S.Ecc. Mons. Calogero Marino
Il cambiamento d’epoca che stiamo vivendo chiede coraggio nel ripensare la forma Ecclesiae. Un ripensamento che chiede discernimento attento e partecipazione convinta di tutte le sensibilità e di tutte le competenze.
E’ l’istanza sinodale sulla quale insiste Papa Francesco e che spero riuscirà ad animare nei prossimi anni il cammino della Chiesa di Savona, che celebrerà nel biennio 2021-2022 il suo II Sinodo diocesano, dal titolo evocativo: “Chiesa di Savona, prendi il largo, confidando…”.
Come scrivevo nella mia prima lettera pastorale, del 2017: “tutto andrà ripensato e magari cambiato negli anni del nostro Sinodo, ma il fuoco dovrà essere custodito, per noi e per chi verrà dopo di noi”. Nova et vetera, verrebbe da dire…A 360 gradi, perché questo ripensamento dovrà toccare anche l’edilizia di culto e l’uso delle nostre chiese e delle Opere parrocchiali.

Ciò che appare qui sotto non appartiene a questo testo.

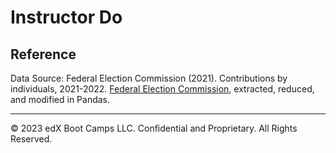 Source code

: # Instructor Do

## Reference

Data Source: Federal Election Commission (2021). Contributions by individuals, 2021-2022. [Federal Election Commission](https://www.fec.gov/data/browse-data/?tab=bulk-data), extracted, reduced, and modified in Pandas.

---

© 2023 edX Boot Camps LLC. Confidential and Proprietary. All Rights Reserved.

Perchè condivido il sogno di Francesco: “una scelta missionaria capace di trasformare ogni cosa, perché le consuetudini, gli stili, gli orari, il linguaggio e ogni struttura ecclesiale diventino un canale adeguato per l’evangelizzazione del mondo attuale, più che per l’autopreservazione” (EG 27).
Forma Ecclesiae, sinodalità, uso delle chiese…A camminare con speditezza ci sta costringendo anche questa terribile pandemia. Ed è stata per me, in questi mesi, ragione di gioia e di responsabilità essere stato cercato dalla ASL e da alcune scuole, che mi chiedevano la disponibilità di chiese o altri locali per le vaccinazioni o altre prestazioni sanitarie, o magari per un collegio docenti. E il Seminario, nei mesi più duri, ha ospitato persone senza fissa dimora che, vivendo per strada, non potevano, evidentemente, osservare pienamente le norme sanitarie.
Mi pare che anche così si configuri quella Chiesa “ospedale da campo” tanto cara al Papa: “preferisco una Chiesa accidentata, ferita e sporca per essere uscita per le strade, piuttosto che una Chiesa malata per la chiusura e la comodità di aggrapparsi alle proprie sicurezze” (EG 49).
In questo ripensamento della Chiesa e dei nostri luoghi di culto, occorrerà procedere sinodalmente e senza semplificazioni, nella logica dell’et-et, piuttosto che delle alternative secche: nella logica evangelica della integrazione.
Non ci aiuterà “la pura contrapposizione degli opposti che vorrebbe evitare la difficoltà che sempre accompagna ogni processo di integrazione” (Recalcati); ci aiuterà invece la fatica della sinodalità che fin dagli inizi ha sempre accompagnato i momenti più fecondi della vita della Chiesa, che vorrei sognare come “rete di relazioni fraterne fondate sul vangelo” (Martini).
Il sogno di Papa Giovanni e del Concilio è davanti a noi, e perché quel sogno diventi sempre più realtà ciascuno a chiamato a spendersi, lì dove vive.